» Given records:

============================================================

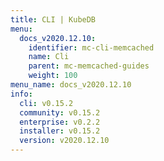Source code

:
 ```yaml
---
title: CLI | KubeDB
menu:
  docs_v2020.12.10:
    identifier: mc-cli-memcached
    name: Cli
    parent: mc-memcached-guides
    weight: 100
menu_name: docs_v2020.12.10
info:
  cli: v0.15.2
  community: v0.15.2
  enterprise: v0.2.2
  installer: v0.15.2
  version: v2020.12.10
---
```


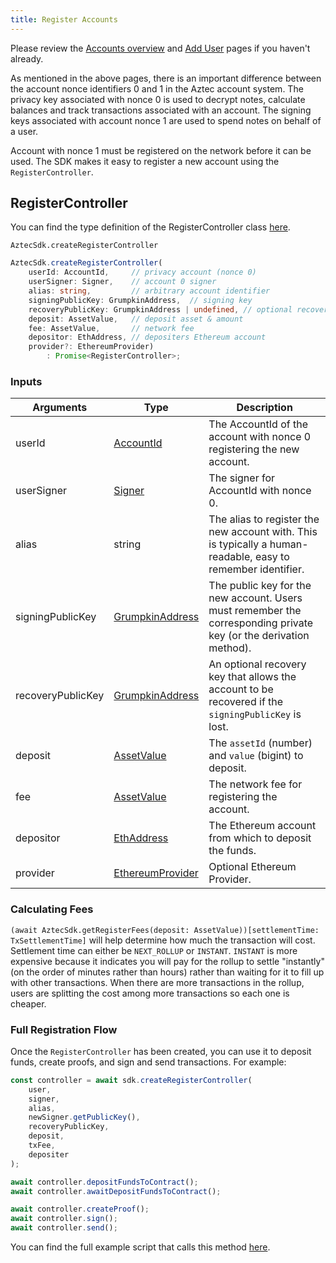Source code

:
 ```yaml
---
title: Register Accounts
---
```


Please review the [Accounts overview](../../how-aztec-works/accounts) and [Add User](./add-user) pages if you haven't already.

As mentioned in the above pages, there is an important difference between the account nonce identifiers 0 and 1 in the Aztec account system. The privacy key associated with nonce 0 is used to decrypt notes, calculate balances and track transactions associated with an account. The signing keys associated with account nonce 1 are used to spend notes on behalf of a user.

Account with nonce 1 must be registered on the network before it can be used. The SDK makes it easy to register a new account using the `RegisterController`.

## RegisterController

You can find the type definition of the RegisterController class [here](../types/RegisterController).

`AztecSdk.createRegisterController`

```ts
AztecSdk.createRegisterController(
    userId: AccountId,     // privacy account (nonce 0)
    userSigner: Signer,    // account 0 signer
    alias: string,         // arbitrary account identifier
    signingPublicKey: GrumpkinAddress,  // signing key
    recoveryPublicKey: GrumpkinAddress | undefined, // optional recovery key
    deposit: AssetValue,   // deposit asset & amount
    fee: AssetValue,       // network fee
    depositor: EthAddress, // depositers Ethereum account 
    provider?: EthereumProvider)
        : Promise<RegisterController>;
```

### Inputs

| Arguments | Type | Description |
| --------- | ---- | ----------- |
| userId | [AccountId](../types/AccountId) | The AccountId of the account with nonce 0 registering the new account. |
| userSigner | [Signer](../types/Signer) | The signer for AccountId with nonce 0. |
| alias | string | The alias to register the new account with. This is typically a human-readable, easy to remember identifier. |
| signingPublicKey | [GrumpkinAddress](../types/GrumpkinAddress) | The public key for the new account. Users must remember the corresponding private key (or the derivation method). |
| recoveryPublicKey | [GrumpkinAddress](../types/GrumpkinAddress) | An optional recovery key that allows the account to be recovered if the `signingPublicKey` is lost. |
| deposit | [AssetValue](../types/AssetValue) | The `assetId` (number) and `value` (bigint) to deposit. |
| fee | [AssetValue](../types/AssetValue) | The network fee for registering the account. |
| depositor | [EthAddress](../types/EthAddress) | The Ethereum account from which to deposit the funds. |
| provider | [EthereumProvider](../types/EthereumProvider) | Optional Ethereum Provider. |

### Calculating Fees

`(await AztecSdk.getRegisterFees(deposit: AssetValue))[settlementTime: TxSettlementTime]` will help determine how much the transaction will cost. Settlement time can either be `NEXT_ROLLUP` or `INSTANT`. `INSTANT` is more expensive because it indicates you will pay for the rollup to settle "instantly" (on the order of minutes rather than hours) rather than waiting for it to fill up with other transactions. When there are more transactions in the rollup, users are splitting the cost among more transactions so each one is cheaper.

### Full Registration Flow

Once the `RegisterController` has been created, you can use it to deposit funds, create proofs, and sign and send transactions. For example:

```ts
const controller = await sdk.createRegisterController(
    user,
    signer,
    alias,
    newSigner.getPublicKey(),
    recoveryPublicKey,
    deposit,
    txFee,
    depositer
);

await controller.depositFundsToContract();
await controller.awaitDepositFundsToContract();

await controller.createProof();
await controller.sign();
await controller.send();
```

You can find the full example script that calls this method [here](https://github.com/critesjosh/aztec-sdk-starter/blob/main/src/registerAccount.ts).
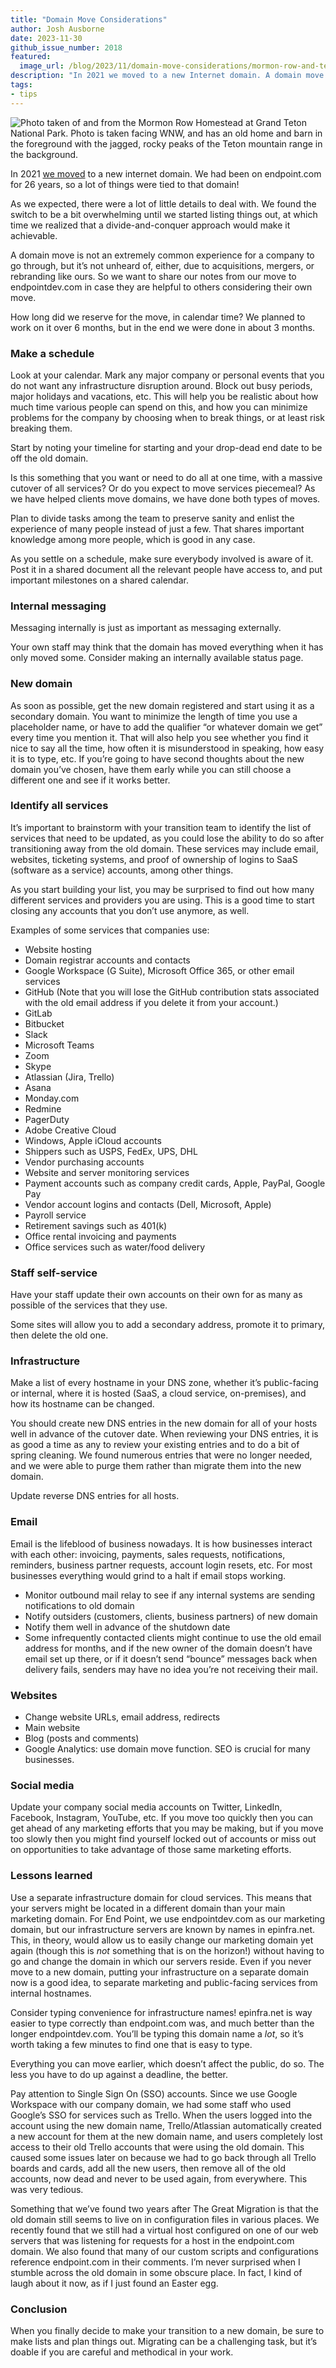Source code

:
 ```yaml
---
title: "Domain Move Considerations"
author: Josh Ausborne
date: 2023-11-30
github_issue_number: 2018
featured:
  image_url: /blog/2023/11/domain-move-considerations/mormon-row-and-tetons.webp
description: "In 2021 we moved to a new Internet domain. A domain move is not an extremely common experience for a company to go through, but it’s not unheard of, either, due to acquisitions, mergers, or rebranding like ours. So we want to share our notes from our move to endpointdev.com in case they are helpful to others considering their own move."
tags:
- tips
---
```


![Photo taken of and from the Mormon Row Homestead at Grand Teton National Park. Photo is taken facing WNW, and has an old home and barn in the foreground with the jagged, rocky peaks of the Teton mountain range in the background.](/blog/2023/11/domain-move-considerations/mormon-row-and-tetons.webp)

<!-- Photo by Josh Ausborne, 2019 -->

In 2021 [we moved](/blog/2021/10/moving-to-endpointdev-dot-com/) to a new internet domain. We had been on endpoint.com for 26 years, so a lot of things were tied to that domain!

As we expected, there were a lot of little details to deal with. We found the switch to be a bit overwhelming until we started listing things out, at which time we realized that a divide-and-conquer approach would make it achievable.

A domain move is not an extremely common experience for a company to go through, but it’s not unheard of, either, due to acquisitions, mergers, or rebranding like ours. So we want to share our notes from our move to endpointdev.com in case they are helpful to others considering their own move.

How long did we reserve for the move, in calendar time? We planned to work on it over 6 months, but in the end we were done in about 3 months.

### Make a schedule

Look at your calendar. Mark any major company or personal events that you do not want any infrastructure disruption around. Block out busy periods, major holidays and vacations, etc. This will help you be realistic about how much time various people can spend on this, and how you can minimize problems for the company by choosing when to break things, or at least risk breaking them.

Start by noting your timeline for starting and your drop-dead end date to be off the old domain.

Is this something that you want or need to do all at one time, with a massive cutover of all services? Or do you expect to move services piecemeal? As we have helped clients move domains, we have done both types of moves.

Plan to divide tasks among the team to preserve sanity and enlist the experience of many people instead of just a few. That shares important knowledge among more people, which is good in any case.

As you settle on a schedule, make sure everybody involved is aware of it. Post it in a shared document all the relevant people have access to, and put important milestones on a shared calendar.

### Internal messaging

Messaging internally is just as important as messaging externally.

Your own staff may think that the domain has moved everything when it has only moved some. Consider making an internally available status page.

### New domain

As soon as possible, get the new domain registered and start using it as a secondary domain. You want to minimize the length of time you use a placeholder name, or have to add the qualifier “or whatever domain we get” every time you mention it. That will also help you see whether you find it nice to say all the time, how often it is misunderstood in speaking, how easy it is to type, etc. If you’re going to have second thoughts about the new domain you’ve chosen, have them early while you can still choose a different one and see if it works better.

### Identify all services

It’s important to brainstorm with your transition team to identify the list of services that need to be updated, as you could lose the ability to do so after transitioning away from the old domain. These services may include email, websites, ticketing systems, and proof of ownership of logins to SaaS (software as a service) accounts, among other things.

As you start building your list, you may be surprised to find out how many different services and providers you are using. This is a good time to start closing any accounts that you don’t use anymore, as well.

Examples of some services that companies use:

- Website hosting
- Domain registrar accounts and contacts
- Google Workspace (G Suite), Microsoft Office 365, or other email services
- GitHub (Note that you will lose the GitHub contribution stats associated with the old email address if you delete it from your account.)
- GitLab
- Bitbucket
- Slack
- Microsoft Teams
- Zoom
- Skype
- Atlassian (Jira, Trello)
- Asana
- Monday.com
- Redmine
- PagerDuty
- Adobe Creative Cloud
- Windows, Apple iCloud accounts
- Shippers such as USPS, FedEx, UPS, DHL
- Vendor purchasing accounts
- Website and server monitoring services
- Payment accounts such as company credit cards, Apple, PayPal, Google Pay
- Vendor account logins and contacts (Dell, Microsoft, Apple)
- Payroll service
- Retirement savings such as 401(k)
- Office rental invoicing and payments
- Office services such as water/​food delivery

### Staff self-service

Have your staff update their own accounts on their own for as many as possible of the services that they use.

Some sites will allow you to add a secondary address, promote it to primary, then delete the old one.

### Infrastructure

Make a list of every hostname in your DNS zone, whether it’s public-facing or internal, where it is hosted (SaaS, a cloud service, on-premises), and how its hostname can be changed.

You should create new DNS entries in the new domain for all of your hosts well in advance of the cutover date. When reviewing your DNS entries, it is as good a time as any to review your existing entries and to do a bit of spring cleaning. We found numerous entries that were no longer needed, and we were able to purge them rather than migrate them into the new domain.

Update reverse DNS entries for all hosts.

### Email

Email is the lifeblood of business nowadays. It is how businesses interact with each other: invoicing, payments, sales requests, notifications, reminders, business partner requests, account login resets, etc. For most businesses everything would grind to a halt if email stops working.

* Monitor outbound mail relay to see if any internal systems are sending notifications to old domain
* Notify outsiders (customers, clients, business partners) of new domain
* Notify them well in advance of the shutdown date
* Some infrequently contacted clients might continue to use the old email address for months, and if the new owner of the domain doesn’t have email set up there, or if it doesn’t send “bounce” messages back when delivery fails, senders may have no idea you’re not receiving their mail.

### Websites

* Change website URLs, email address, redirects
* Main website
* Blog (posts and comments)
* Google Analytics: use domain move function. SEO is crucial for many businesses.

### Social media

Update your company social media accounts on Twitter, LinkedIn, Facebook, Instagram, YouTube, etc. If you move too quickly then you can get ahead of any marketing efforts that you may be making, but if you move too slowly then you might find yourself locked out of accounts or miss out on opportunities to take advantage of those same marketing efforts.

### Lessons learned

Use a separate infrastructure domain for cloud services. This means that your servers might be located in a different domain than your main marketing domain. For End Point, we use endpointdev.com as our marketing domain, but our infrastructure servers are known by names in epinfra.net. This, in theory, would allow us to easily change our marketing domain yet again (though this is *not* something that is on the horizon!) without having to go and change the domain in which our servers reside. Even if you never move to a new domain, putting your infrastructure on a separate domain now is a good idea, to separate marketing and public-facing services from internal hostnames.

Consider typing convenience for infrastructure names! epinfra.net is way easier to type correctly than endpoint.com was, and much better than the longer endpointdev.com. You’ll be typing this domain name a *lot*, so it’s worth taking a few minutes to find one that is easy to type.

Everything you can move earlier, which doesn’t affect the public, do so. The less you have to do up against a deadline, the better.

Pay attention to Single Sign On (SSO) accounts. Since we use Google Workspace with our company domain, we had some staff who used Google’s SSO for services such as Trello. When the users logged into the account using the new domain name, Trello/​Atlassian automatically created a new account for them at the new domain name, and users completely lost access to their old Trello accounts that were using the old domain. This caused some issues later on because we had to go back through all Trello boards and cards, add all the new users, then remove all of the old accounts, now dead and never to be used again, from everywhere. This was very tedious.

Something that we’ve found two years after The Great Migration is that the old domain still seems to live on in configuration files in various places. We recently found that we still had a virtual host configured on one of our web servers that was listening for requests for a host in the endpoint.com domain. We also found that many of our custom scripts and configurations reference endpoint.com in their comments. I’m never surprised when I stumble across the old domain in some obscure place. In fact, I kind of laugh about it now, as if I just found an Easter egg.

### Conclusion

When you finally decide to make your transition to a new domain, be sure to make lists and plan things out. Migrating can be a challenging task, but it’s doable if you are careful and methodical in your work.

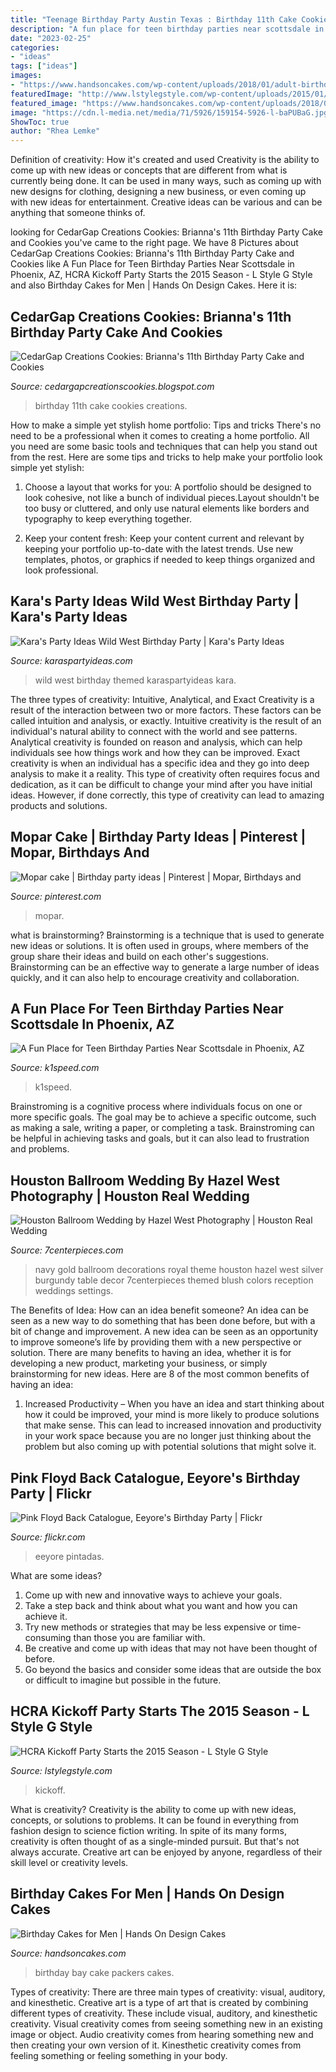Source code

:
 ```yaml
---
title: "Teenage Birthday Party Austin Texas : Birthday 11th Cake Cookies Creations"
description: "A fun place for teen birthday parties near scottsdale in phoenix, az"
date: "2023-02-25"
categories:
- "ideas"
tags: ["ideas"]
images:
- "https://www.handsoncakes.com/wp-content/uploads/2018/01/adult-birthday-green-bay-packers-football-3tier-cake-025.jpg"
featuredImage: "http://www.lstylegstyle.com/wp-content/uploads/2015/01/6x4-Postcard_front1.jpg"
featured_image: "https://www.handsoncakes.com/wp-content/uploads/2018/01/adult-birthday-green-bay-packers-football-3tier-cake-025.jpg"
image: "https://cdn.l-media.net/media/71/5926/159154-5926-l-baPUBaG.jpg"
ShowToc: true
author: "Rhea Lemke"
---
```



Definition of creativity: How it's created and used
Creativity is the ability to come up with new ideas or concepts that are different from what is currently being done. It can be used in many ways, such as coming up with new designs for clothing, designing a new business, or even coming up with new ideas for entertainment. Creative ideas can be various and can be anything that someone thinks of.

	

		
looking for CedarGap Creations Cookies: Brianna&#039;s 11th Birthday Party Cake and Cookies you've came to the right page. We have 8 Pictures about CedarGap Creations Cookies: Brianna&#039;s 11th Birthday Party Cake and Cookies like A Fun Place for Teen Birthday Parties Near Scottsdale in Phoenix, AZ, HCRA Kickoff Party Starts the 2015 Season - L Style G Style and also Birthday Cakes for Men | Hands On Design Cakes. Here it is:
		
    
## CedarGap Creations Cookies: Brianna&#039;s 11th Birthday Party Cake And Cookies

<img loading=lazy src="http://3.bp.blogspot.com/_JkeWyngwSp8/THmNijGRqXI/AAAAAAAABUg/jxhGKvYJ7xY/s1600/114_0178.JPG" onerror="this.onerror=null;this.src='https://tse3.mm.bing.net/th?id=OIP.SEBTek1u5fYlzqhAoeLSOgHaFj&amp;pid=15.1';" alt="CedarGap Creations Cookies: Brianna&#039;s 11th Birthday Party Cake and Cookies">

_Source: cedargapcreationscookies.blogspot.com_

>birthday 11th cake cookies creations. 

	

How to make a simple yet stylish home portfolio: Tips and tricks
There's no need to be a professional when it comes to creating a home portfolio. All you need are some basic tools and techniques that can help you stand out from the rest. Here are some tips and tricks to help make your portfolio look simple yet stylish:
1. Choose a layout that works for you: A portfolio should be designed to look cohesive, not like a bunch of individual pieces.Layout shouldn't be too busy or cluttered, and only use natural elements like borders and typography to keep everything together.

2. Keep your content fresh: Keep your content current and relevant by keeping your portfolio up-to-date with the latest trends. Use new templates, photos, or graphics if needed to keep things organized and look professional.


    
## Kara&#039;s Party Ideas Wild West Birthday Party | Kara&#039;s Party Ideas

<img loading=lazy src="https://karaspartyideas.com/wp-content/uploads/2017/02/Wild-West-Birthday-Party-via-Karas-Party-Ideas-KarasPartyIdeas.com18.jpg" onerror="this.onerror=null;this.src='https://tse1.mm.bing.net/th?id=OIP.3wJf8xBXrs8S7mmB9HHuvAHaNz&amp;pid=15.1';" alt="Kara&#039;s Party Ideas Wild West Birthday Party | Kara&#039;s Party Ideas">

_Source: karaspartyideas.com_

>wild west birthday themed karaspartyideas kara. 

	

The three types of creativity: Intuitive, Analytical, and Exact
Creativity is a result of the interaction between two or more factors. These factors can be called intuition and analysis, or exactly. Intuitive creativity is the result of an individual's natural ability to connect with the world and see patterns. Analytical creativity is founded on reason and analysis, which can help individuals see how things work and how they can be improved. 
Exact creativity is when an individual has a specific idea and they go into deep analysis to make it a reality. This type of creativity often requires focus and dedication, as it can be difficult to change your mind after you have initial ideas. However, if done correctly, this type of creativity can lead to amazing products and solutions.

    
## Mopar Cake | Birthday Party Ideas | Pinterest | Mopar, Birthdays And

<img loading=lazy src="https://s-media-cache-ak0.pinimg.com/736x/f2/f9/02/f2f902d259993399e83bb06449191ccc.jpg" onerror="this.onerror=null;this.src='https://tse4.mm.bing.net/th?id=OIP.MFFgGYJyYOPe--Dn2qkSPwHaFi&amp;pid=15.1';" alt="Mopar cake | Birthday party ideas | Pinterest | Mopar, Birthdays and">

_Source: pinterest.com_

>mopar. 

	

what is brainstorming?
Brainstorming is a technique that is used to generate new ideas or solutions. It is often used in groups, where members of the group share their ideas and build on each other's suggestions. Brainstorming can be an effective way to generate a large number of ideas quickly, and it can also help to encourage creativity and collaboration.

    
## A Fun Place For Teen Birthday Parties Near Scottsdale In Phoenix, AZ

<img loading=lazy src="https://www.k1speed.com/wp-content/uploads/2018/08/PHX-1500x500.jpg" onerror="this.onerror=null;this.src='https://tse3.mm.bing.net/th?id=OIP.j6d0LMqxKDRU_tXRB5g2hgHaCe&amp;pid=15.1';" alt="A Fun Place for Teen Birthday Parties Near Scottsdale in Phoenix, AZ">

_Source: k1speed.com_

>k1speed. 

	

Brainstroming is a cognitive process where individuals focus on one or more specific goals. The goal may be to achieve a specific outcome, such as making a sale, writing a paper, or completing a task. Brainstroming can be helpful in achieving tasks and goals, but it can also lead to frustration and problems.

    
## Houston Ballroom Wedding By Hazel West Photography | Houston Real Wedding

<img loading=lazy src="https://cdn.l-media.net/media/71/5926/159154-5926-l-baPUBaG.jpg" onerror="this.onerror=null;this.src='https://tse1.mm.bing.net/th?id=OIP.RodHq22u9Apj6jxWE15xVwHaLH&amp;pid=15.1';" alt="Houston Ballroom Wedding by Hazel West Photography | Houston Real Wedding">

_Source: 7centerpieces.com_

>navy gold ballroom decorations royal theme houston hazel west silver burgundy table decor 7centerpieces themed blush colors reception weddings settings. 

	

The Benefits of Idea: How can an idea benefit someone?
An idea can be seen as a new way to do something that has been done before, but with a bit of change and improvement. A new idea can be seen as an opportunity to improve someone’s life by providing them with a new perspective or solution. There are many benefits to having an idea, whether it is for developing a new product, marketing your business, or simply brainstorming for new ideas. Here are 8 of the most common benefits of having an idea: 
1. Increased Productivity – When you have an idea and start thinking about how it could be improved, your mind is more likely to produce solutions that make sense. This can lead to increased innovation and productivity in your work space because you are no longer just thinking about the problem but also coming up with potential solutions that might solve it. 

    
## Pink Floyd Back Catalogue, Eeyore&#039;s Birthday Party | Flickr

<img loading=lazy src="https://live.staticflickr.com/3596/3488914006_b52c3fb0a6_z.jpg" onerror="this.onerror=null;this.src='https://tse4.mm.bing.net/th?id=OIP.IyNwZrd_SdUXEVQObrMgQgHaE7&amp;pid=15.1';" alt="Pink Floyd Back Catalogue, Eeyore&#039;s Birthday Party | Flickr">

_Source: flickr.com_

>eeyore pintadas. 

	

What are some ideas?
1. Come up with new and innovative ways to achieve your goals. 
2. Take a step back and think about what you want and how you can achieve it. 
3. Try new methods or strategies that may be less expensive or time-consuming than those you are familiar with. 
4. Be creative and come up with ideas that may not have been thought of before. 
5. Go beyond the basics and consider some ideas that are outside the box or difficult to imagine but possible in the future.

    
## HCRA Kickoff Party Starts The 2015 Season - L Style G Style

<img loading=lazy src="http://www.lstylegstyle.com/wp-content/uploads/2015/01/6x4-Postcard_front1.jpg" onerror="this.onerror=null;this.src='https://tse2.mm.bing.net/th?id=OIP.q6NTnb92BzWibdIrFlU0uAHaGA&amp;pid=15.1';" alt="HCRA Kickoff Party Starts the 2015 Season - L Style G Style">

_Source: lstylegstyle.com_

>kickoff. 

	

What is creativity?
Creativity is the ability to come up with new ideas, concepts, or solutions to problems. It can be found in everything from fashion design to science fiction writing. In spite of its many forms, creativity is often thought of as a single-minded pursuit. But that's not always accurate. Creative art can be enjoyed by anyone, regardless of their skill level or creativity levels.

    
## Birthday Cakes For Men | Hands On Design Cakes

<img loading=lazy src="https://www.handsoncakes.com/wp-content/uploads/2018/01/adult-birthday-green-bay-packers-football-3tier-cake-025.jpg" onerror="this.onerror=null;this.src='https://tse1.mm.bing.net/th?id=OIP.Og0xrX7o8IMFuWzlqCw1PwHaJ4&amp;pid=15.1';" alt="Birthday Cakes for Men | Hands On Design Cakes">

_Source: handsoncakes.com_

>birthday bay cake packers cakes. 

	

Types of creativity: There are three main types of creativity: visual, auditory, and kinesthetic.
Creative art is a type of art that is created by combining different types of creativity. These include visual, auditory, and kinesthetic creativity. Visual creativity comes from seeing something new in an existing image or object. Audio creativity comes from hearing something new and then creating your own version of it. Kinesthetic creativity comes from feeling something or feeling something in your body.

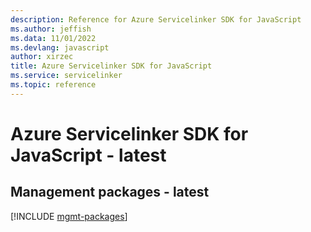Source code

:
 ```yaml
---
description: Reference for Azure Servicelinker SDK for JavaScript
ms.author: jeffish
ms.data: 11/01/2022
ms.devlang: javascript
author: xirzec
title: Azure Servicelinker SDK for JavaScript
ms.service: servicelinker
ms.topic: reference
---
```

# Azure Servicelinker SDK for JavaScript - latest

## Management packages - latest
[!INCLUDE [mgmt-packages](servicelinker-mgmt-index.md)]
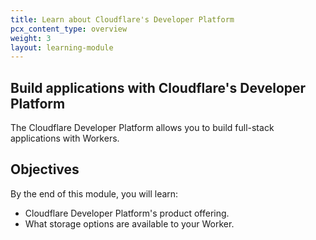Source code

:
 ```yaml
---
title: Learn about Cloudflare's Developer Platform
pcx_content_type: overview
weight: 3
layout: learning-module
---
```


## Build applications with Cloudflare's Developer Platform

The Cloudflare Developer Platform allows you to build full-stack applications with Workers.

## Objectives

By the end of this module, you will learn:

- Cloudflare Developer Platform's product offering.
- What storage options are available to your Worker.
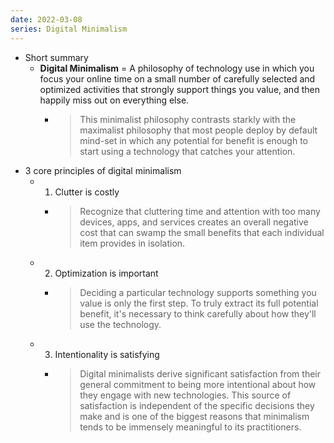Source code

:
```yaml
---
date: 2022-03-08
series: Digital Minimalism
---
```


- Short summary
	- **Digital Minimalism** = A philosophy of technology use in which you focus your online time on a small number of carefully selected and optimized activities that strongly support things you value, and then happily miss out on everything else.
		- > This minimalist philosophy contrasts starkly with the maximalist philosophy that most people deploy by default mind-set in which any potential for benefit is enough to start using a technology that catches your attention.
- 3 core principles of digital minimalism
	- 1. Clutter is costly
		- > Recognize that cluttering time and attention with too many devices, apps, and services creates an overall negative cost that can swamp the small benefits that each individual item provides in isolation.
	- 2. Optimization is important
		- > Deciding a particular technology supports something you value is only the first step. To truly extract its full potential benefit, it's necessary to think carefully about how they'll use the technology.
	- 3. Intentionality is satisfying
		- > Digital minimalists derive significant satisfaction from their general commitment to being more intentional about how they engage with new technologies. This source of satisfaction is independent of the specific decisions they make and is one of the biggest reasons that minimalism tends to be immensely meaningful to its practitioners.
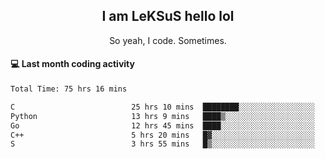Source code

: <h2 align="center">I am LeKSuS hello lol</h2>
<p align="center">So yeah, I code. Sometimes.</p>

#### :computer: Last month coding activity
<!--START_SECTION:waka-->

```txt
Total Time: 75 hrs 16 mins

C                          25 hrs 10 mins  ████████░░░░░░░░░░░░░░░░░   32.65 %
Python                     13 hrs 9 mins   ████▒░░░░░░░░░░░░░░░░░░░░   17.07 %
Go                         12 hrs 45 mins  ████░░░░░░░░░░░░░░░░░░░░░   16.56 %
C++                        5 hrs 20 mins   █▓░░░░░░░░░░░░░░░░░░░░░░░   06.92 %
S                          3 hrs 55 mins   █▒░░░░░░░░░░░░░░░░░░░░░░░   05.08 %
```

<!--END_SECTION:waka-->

============================================================

Go through the listing, and whenever a line contains the string "themed", copy that line.

» Solution to the exercise:
>wild west birthday themed karaspartyideas kara. 
>navy gold ballroom decorations royal theme houston hazel west silver burgundy table decor 7centerpieces themed blush colors reception weddings settings. 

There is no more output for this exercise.